PROBLEM DESCRIPTION:
For the records below, tally every line that has the word "사용한다" and reply with the number alone.

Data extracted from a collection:
########

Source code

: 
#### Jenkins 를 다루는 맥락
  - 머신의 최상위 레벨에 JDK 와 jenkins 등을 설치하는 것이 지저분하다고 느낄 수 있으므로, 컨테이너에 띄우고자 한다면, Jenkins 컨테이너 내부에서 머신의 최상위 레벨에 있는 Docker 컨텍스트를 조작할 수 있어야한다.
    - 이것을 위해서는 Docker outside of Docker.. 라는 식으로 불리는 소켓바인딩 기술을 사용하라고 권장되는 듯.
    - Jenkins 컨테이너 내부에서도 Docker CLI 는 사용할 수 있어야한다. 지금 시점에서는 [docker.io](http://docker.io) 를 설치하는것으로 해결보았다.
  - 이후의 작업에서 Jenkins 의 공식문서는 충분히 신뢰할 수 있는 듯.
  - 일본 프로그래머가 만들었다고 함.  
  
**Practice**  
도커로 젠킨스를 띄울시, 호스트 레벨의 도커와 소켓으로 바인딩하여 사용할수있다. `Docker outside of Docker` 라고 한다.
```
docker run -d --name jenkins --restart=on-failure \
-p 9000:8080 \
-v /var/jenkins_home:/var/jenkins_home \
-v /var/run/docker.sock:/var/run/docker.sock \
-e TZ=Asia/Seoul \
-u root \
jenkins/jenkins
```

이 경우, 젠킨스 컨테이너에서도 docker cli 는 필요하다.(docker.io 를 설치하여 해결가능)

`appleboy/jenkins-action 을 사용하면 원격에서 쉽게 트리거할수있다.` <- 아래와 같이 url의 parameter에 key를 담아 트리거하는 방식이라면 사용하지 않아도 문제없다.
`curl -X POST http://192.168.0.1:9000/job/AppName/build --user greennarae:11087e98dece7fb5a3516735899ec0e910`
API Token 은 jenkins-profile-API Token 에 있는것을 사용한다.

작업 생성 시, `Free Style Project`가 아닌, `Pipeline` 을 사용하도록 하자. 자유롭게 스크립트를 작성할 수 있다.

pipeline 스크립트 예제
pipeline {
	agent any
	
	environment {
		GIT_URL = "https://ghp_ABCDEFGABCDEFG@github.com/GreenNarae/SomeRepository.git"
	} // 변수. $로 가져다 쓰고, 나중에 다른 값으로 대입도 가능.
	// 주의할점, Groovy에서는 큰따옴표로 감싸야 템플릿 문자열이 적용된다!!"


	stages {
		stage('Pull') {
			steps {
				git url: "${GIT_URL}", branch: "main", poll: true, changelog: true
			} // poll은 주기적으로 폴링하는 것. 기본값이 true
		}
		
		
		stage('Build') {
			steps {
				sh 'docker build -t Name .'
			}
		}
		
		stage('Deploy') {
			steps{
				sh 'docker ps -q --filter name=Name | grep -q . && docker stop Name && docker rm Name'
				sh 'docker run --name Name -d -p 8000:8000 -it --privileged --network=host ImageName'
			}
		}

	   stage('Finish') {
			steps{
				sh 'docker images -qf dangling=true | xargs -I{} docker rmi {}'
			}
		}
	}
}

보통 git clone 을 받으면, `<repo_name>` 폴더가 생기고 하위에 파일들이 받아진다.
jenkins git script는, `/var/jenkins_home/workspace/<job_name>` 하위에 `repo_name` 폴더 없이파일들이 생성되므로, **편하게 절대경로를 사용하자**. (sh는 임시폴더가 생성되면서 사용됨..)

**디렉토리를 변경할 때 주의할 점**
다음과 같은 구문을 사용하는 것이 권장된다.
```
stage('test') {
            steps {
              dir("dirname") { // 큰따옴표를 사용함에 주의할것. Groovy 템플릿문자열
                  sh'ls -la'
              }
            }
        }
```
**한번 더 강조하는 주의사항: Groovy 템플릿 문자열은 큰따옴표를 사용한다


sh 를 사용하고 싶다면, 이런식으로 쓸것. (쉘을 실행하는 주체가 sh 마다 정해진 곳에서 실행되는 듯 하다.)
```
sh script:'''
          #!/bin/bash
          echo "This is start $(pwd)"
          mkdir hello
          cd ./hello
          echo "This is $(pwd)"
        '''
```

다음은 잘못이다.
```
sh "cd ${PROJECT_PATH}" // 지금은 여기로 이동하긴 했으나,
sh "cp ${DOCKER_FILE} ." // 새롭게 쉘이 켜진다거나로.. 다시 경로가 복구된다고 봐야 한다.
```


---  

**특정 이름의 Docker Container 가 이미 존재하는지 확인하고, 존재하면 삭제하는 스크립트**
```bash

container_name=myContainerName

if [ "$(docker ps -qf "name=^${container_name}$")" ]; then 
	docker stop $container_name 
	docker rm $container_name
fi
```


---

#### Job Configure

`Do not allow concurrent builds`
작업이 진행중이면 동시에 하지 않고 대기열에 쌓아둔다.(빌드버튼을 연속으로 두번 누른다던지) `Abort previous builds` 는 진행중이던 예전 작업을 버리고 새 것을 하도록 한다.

########

TASK RESPONSE:
2